# Data shown:
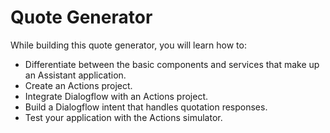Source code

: # Quote Generator

While building this quote generator, you will learn how to:
* Differentiate between the basic components and services that make up an Assistant application.
* Create an Actions project.
* Integrate Dialogflow with an Actions project.
* Build a Dialogflow intent that handles quotation responses.
* Test your application with the Actions simulator.
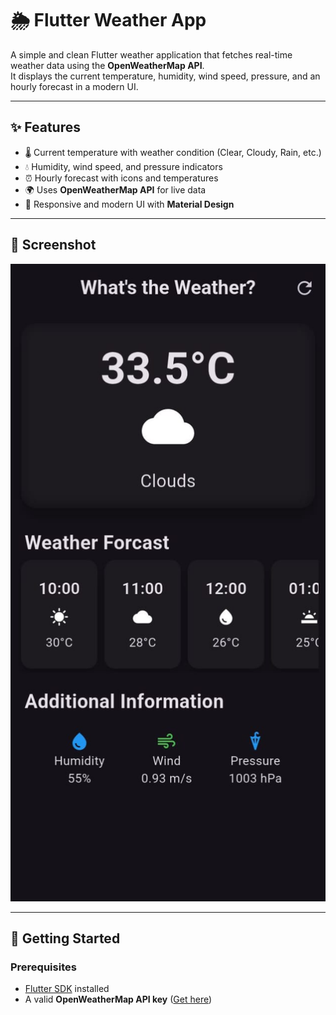 # 🌦️ Flutter Weather App

A simple and clean Flutter weather application that fetches real-time weather data using the **OpenWeatherMap API**.  
It displays the current temperature, humidity, wind speed, pressure, and an hourly forecast in a modern UI.

---

## ✨ Features
- 🌡️ Current temperature with weather condition (Clear, Cloudy, Rain, etc.)
- 💧 Humidity, wind speed, and pressure indicators
- ⏰ Hourly forecast with icons and temperatures
- 🌍 Uses **OpenWeatherMap API** for live data
- 📱 Responsive and modern UI with **Material Design**

---

## 📸 Screenshot

![App Screenshot](screenshots/weather_app.jpeg)

---

## 🚀 Getting Started

### Prerequisites
- [Flutter SDK](https://docs.flutter.dev/get-started/install) installed
- A valid **OpenWeatherMap API key** ([Get here](https://openweathermap.org/api))
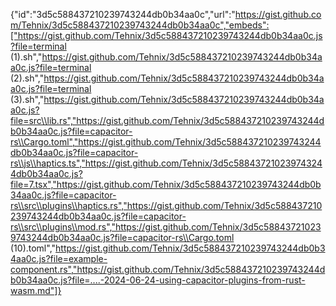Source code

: {"id":"3d5c588437210239743244db0b34aa0c","url":"https://gist.github.com/Tehnix/3d5c588437210239743244db0b34aa0c","embeds":["https://gist.github.com/Tehnix/3d5c588437210239743244db0b34aa0c.js?file=terminal (1).sh","https://gist.github.com/Tehnix/3d5c588437210239743244db0b34aa0c.js?file=terminal (2).sh","https://gist.github.com/Tehnix/3d5c588437210239743244db0b34aa0c.js?file=terminal (3).sh","https://gist.github.com/Tehnix/3d5c588437210239743244db0b34aa0c.js?file=src\\lib.rs","https://gist.github.com/Tehnix/3d5c588437210239743244db0b34aa0c.js?file=capacitor-rs\\Cargo.toml","https://gist.github.com/Tehnix/3d5c588437210239743244db0b34aa0c.js?file=capacitor-rs\\js\\haptics.ts","https://gist.github.com/Tehnix/3d5c588437210239743244db0b34aa0c.js?file=7.tsx","https://gist.github.com/Tehnix/3d5c588437210239743244db0b34aa0c.js?file=capacitor-rs\\src\\plugins\\haptics.rs","https://gist.github.com/Tehnix/3d5c588437210239743244db0b34aa0c.js?file=capacitor-rs\\src\\plugins\\mod.rs","https://gist.github.com/Tehnix/3d5c588437210239743244db0b34aa0c.js?file=capacitor-rs\\Cargo.toml (10).toml","https://gist.github.com/Tehnix/3d5c588437210239743244db0b34aa0c.js?file=example-component.rs","https://gist.github.com/Tehnix/3d5c588437210239743244db0b34aa0c.js?file=....-2024-06-24-using-capacitor-plugins-from-rust-wasm.md"]}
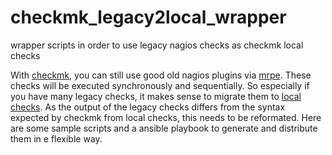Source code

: # checkmk_legacy2local_wrapper
wrapper scripts in order to use legacy nagios checks as checkmk local checks

With [checkmk](https://docs.checkmk.com), you can still use good old nagios plugins via [mrpe](https://docs.checkmk.com/latest/en/agent_linux.html#mrpe).
These checks will be executed synchronously and sequentially.
So especially if you have many legacy checks, it makes sense to migrate them to [local checks](https://docs.checkmk.com/latest/en/localchecks.html). As the output of the legacy checks differs from the syntax expected by checkmk from local checks, this needs to be reformated.
Here are some sample scripts and a ansible playbook to generate and distribute them in e flexible way.
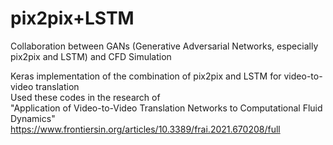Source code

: # pix2pix+LSTM
Collaboration between GANs (Generative Adversarial Networks, especially pix2pix and LSTM) and CFD Simulation

Keras implementation of the combination of pix2pix and LSTM for video-to-video translation<br>
Used these codes in the research of<br>
"Application of Video-to-Video Translation Networks to Computational Fluid Dynamics"<br>
https://www.frontiersin.org/articles/10.3389/frai.2021.670208/full

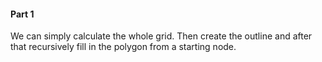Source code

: #### Part 1

We can simply calculate the whole grid. Then create the outline and after that recursively fill in the polygon from a starting node.
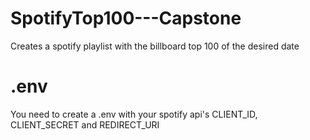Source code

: # SpotifyTop100---Capstone
Creates a spotify playlist with the billboard top 100 of the desired date

# .env
You need to create a .env with your spotify api's CLIENT_ID, CLIENT_SECRET and REDIRECT_URI
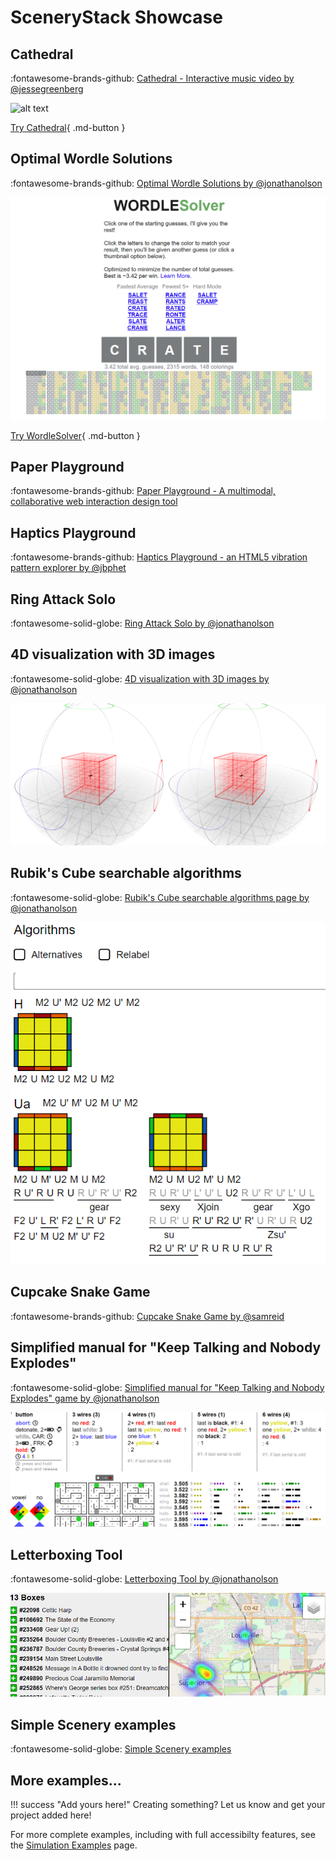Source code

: # SceneryStack Showcase

## Cathedral

:fontawesome-brands-github: [Cathedral - Interactive music video by @jessegreenberg](https://github.com/jessegreenberg/cathedral)

![alt text](../assets/cathedral.gif)

[Try Cathedral](https://jessegreenberg.github.io/cathedral/){ .md-button }

## Optimal Wordle Solutions

:fontawesome-brands-github: [Optimal Wordle Solutions by @jonathanolson](https://jonathanolson.net/experiments/optimal-wordle-solutions)

![alt text](../assets/wordlesolver.png)

[Try WordleSolver](https://jonathanolson.net/experiments/optimal-wordle-solutions){ .md-button }

## Paper Playground

:fontawesome-brands-github: [Paper Playground - A multimodal, collaborative web interaction design tool](https://github.com/phetsims/paper-land/)

## Haptics Playground

:fontawesome-brands-github: [Haptics Playground - an HTML5 vibration pattern explorer by @jbphet](https://github.com/phetsims/quake/)

## Ring Attack Solo

:fontawesome-solid-globe: [Ring Attack Solo by @jonathanolson](https://jonathanolson.net/miscworks/build/ring-attack-solo.html)

## 4D visualization with 3D images

:fontawesome-solid-globe: [4D visualization with 3D images by @jonathanolson](https://jonathanolson.net/miscworks/build/fourtest.html)

![alt text](../assets/fourtest.png)

## Rubik's Cube searchable algorithms

:fontawesome-solid-globe: [Rubik's Cube searchable algorithms page by @jonathanolson](https://jonathanolson.net/miscworks/build/rubik_algorithms.html)

![alt text](../assets/rubiks.png)

## Cupcake Snake Game

:fontawesome-brands-github: [Cupcake Snake Game by @samreid](https://github.com/samreid/cupcake-snake)

## Simplified manual for "Keep Talking and Nobody Explodes"

:fontawesome-solid-globe: [Simplified manual for "Keep Talking and Nobody Explodes" game by @jonathanolson](https://jonathanolson.net/miscworks/build/ktane.html)

![alt text](../assets/ktne.png)

## Letterboxing Tool

:fontawesome-solid-globe: [Letterboxing Tool by @jonathanolson](https://jonathanolson.net/miscworks/build/boxing.html)

![alt text](../assets/letterboxing.png)

## Simple Scenery examples

:fontawesome-solid-globe: [Simple Scenery examples](https://phetsims.github.io/scenery/examples/)

## More examples...

!!! success "Add yours here!"
    Creating something? Let us know and get your project added here!

For more complete examples, including with full accessibilty features, see the [Simulation Examples](simulation-examples.md) page.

# Task statement:
From the entries, report every line in which the string "wind" occurs.

# Answer space:
It displays the current temperature, humidity, wind speed, pressure, and an hourly forecast in a modern UI.
- 💧 Humidity, wind speed, and pressure indicators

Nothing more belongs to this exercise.